Further, federal bankruptcy law would have refused Simpson a discharge of his debts. Hence, Simpson decided not to file bankruptcy. This move of Simpson would compel Goldmans to try collection in Florida’s state court.
However, Florida’s liberal homestead exemption permits Simpson to safeguard any claim in his home from creditor reach, and this immunity applies even outside of bankruptcy. Judiciously, thus Simpson devised a strategy to protect all of his assets in property exempted by Florida’s state law. Hence, as of date, the Goldman family is unable to collect even one dollar from Simpson on their judgment. Thus, the morale of the Simpson episode has revealed that denying by wealthy debtors by referring to an unrestricted homestead exemption in bankruptcy proceedings does not connote that creditors will get the house (Alper, 1909).

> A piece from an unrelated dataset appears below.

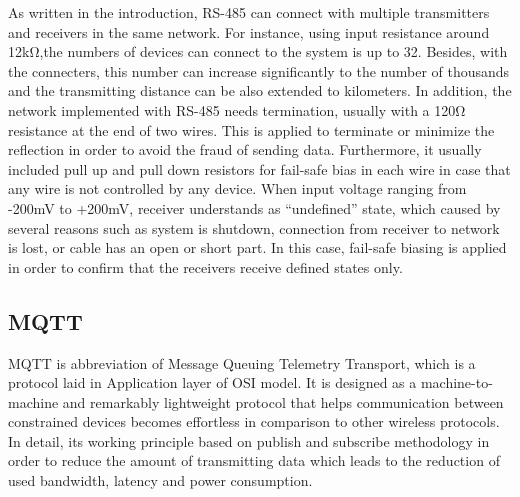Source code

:     As written in the introduction, RS-485 can connect with multiple transmitters and receivers in the same network. For instance, using input resistance around 12k\si{\ohm},the numbers of devices can connect to the system is up to 32. Besides, with the connecters, this number can increase significantly to the number of thousands and the transmitting distance can be also extended to kilometers. In addition, the network implemented with RS-485 needs termination, usually with a 120\si{\ohm} resistance at the end of two wires. This is applied to terminate or minimize the reflection in order to avoid the fraud of sending data. Furthermore, it usually included pull up and pull down resistors for fail-safe bias in each wire in case that any wire is not controlled by any device. When input voltage ranging from -200mV to +200mV, receiver understands as “undefined” state, which caused by several reasons such as system is shutdown, connection from receiver to network is lost, or cable has an open or short part. In this case, fail-safe biasing is applied in order to confirm that the receivers receive defined states only.

    \subsection{MQTT}
    MQTT is abbreviation of Message Queuing Telemetry Transport, which is a protocol laid in Application layer of OSI model. It is designed as a machine-to-machine and remarkably lightweight protocol that helps communication between constrained devices becomes effortless in comparison to other wireless protocols. In detail, its working principle based on publish and subscribe methodology in order to reduce the amount of transmitting data which leads to the reduction of used bandwidth, latency and power consumption.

Alarmed about comprehended infringement of the bankruptcy system and compelled by strong lobbying from creditors association, Congress passed the BAPCPA in 2005. Thus, the main aim of the BAPCPA was meant to plug the loopholes that facilitated opportunistic debtors or wealthy individuals to file for bankruptcy and come out with their debts exonerated and their assets unharmed or in other words, to avert future Simpsons from employing bankruptcy to thwart paying their debts. ( Alper,1910).
Thus, BAPCPA’s key aim is to plug the loophole of unlimited and large exemptions on personal homesteads available in many states as creditors cannot compel or force the disposals of exempt assets. Opportunistic debtor by dubious means will place all his assets in luxurious homes, mainly in states with unrestricted or large homestead exemptions to keep them out of creditors’ arm’s length. (Alper, 1901).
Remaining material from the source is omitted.